By Heather Landi, Fierce Healthcare | July 26, 2019
The Department of Veterans Affairs (VA) doesn’t have a firm grasp on how much it is going to cost to maintain its current homegrown electronic health record (EHR) system over the next 10 years while it’s also rolling out a $10 billion Cerner EHR system, a Government Accountability Office (GAO) representative told members of Congress.
The VA pegs the price for keeping its current EHR VistA system running over the next 10 years at $5 billion.
But the cost likely will be higher, because the VA’s cost data are unreliable and not comprehensive, according to Carol Harris, director of IT acquisition management Information at the GAO, testifying during a House VA Subcommittee on Technology Modernization hearing Thursday.
As the rollout to the new Cerner Millennium EHR across all VA hospitals will take 10 years, the agency plans to continue operating its 40-year-old legacy EHR system. At times, VA clinicians will have to use both systems, VA officials testified Thursday.
The VA decided to transition to a commercial EHR because its current medical records system does not possess the modern capabilities, analytics and functionalities medical providers need and is not interoperable with the Department of Defense’s (DOD’s) EHR.

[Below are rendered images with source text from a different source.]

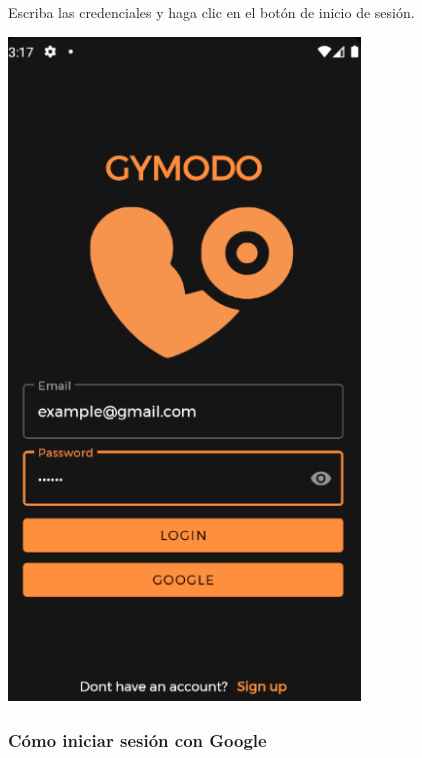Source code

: \documentclass[12pt,a4paper]{article}
\begin{document}
\begin{enumerate}
\begin{minipage}{.60\textwidth}
  \item Escriba las credenciales y haga clic en el botón de inicio de sesión.
\end{minipage}
\begin{minipage}{.40\textwidth}
  \includegraphics[width=0.7\textwidth, right]{loginconcredenciales}
\end{minipage}
\end{enumerate}


\subsubsection{Cómo iniciar sesión con Google}
\end{document}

RELATED: Lawmakers fear lack of governance of DOD-VA EHR project will derail progress
The VA signed a $10 billion deal with Cerner last May to move from the VA’s customized VistA platform to an off-the-shelf EHR to align with DOD, which has already started integrating Cerner’s MHS Genesis system.
Three pilot sites in the Pacific Northwest will go live with the new system in March, VA officials have said.
There are 130 versions or instances of the legacy EHR system across 1,500 sites. To ensure clinicians have access to current patient records and to prevent interruption in the delivery of care, VA hospitals and clinics will continue using the older system, according to VA officials.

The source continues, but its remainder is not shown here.